Este carbono-12 recém-produzido não permanece confinado ao núcleo. Devido às enormes taxas de geração de energia e aos gradientes de temperatura extremos, desenvolve-se uma camada convectiva ao redor do núcleo queimando hidrogênio. A convecção é um processo de transporte de energia através do movimento físico de material, semelhante à água fervendo em uma panela. Nesta camada convectiva, o carbono-12 produzido no núcleo é transportado para regiões mais externas da estrela onde ainda há abundante hidrogênio.

Quando o carbono-12 encontra hidrogênio em temperaturas suficientemente altas (acima de cerca de 15 milhões de graus), inicia-se o ciclo CNO – uma série de reações nucleares que usa carbono, nitrogênio e oxigênio como catalisadores para converter hidrogênio em hélio. O aspecto crucial deste ciclo para nossa história é que ele converte eficientemente carbono-12 em nitrogênio-14. As reações procedem da seguinte forma: carbono-12 captura um próton para formar nitrogênio-13, que decai beta para carbono-13, que captura outro próton para formar nitrogênio-14.

Em condições normais em estrelas de massa modesta, o nitrogênio-14 continuaria o ciclo, capturando outro próton para eventualmente regenerar carbono-12. No entanto, nas estrelas supermassivas modeladas neste estudo, algo extraordinário acontece.

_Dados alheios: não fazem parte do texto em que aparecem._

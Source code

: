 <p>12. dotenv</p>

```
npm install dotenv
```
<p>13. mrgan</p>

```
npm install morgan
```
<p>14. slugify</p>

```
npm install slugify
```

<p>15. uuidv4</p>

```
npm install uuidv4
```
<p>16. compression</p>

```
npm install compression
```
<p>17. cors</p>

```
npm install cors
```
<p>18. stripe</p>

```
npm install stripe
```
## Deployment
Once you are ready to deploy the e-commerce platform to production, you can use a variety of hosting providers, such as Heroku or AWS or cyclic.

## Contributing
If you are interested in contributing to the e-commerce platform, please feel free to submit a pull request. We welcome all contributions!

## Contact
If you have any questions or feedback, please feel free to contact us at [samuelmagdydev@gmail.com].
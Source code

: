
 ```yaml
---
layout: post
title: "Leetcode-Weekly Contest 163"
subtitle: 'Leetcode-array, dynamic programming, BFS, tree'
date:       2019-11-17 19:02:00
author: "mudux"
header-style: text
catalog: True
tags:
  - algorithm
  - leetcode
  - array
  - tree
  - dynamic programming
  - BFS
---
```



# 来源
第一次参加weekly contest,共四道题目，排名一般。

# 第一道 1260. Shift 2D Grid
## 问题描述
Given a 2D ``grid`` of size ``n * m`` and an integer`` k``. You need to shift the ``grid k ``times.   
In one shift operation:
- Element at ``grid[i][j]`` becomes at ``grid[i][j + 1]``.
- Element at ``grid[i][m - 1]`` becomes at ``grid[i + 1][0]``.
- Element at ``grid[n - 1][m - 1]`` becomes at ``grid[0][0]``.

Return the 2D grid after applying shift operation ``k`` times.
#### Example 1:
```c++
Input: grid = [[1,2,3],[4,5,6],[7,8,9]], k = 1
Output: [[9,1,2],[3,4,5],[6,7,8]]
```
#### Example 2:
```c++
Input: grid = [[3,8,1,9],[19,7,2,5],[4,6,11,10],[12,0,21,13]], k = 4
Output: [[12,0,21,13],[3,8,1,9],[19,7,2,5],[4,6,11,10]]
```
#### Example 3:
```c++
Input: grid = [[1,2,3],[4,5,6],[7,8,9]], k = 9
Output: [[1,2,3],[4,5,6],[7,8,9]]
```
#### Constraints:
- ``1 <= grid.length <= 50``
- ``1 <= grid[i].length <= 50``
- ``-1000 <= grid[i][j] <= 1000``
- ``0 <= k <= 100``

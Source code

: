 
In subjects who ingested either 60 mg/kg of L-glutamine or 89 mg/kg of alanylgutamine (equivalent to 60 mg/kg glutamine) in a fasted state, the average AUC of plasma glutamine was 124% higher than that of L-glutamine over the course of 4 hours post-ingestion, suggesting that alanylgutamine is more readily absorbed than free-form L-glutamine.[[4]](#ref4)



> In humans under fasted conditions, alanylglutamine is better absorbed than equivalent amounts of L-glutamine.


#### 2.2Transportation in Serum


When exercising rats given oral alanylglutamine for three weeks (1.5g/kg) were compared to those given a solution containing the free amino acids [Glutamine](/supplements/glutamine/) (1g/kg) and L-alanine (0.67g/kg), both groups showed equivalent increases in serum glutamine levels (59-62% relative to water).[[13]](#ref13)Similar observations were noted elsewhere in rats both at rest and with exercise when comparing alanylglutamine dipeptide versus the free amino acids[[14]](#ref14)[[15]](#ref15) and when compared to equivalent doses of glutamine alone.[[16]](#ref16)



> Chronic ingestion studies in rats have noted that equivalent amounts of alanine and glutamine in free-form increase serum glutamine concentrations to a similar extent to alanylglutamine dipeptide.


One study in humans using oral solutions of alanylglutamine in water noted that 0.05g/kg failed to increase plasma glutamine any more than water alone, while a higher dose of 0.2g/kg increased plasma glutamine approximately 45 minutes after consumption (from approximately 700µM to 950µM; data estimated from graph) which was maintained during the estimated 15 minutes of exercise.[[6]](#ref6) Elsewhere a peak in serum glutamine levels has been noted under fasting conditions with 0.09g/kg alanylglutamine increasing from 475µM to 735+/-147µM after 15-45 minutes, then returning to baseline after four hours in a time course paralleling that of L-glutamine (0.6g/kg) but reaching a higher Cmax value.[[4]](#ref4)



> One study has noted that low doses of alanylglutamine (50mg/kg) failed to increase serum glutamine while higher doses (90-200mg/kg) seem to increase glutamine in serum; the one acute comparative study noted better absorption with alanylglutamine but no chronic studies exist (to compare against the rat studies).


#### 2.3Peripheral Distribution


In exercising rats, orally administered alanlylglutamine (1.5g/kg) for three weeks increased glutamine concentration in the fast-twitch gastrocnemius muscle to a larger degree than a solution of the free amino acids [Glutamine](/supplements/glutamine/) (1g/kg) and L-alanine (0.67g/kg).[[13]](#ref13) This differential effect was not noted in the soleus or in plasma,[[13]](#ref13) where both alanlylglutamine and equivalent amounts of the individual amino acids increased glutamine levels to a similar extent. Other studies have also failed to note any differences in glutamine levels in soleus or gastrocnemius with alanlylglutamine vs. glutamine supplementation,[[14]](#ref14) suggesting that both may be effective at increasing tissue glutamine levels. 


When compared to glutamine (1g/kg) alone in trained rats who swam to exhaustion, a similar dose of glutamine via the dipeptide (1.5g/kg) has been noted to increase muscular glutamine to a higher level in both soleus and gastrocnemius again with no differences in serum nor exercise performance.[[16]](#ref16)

A camada convectiva queimando hidrogênio é tão extensa e as escalas de tempo de convecção são tão rápidas que o nitrogênio-14 é disperso por toda a estrela antes que possa continuar através do ciclo CNO completo. Múltiplas zonas convectivas que se desenvolvem acima da camada de queima de hidrogênio transportam este nitrogênio para as camadas externas da estrela, tornando-o o quarto elemento mais abundante na atmosfera estelar.

Síntese de Elementos Pesados e Perda de Massa

Além da produção prodigiosa de nitrogênio, estas estrelas supermassivas também sintetizam quantidades significativas de outros elementos através de estágios subsequentes de queima nuclear. Após esgotar o hidrogênio em seu núcleo, a estrela contrai e aquece até que as temperaturas centrais atinjam cerca de 100 milhões de graus, iniciando a queima de hélio. Durante este estágio, três núcleos de hélio-4 fundem-se para formar carbono-12, e a captura subsequente de mais núcleos de hélio produz oxigênio-16, neônio-20, e traços de elementos ainda mais pesados.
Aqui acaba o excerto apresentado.